Pratyush - A <GeeK>!!!

These are few of the bash commands I often find useful:


z: Z allows jumping (cd) into frecently (i.e. frequently and recently) used directories. Instead of doing cd /home/pratyush/websites/project_name each time, I can now simply do z project_name. Z supports tab completion too. Link to Z library.


ps -u <username> -o pid,rss,command | awk '{print $0}{sum+=$2} END {print "Total", sum/1024, "MB"}': When accessing remote servers using shell, I often need to check the list of scripts running and the memory they are consuming. This command does exactly that. It is a sort of minimal task-manager. I found this command here.


php -S localhost:8888 -t .: Though I am not a PHP fan (anymore), this command serves the current directory using a live php server. This comes handy to tryout a local wordpress installation by just extracting the package.

python -m SimpleHTTPServer 8080 is a Python alternative for starting a live server from current directory to serve the files.


netstat -plunt: To see which ports are open and which application is on each one.
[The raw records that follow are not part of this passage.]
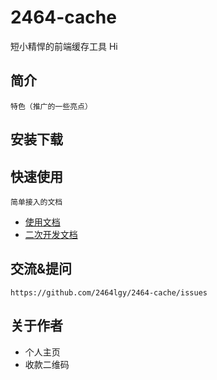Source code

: ﻿# 2464-cache
短小精悍的前端缓存工具
Hi
## 简介
    特色（推广的一些亮点）
## 安装下载
## 快速使用
    简单接入的文档
- [使用文档](./doc/use/README.md)
- [二次开发文档](./doc/dev/README.md)
## 交流&提问
    https://github.com/2464lgy/2464-cache/issues
## 关于作者
- 个人主页
- 收款二维码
du file/path -chs: du is the disk-utility command. This command shows the total size of any directory. -c is for total, -h is for showing humanize file sizes and -s for showing only the summary. I often use this command on web-servers to find the size of file-system caches.


ssh-copy-id user@example.com: This appends the public key to the remote-host for password-less ssh logins.
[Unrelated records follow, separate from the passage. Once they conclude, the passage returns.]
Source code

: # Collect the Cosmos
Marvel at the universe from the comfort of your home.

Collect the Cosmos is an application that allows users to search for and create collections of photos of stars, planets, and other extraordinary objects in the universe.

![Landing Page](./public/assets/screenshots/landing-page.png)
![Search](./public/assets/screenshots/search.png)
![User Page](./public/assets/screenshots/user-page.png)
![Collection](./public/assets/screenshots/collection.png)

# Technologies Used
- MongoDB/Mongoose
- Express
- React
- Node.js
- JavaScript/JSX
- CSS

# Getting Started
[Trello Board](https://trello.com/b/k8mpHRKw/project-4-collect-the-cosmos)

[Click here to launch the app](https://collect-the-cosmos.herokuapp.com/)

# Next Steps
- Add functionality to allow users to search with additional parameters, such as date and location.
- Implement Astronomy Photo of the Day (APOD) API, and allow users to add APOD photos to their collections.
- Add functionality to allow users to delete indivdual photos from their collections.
mysqldump -u username -p --all-databases > alldbs.sql: For creating a backup of all the mysql databases.

mysql -u username -p < alldbs.sql: For restoring all the databases from the dump.

Both of the these mysql commands are high on performance. These come handy for creating a backup snapshots of databases.

I found these two commands here.


ssh -D 31500 user@example.com: This turns the SSH client into a SOCKS proxy server. It provides me a VPN on the fly. So if a website refuses to open, or is restricted to a particular country, I run this command and then update the proxy settings in Firefox as below:

1. Enable proxy in firefox.
2. Enter "127.0.0.1" for "SOCKS Host"
3. Enter "31500" (or whatever port we chose) for Port.

Full documentation for this trick is available here.


howdoi: HowDoI provides answers to programming questions from command line. Thus instead of opening a browser and getting distracted in web, I can now simply type in something like howdoi convert csv to namedtuple to get the leads.

I usually pass the -ac arguments: -a provides the full text of the answer, -c enables colorized output.


ab -n 100 -c 10 http://www.example.com: AB is a poor man’s website performance benchmarking tool. -c specifies the number of concurrent requests and -n specifies the total number of requests to be sent to a webpage. This comes handy while migrating websites to new servers or when making significant frontend changes.


wget "url" -c: WGET is for downloading files from command-line. I often find the download speeds significantly different in browser’s built-in download managers and wget. -c enables the resume support.


There are various other must-know bash commands such as awk, uniq, head which are super-useful in daily work. Akshay has covered them in a brief tutorial here.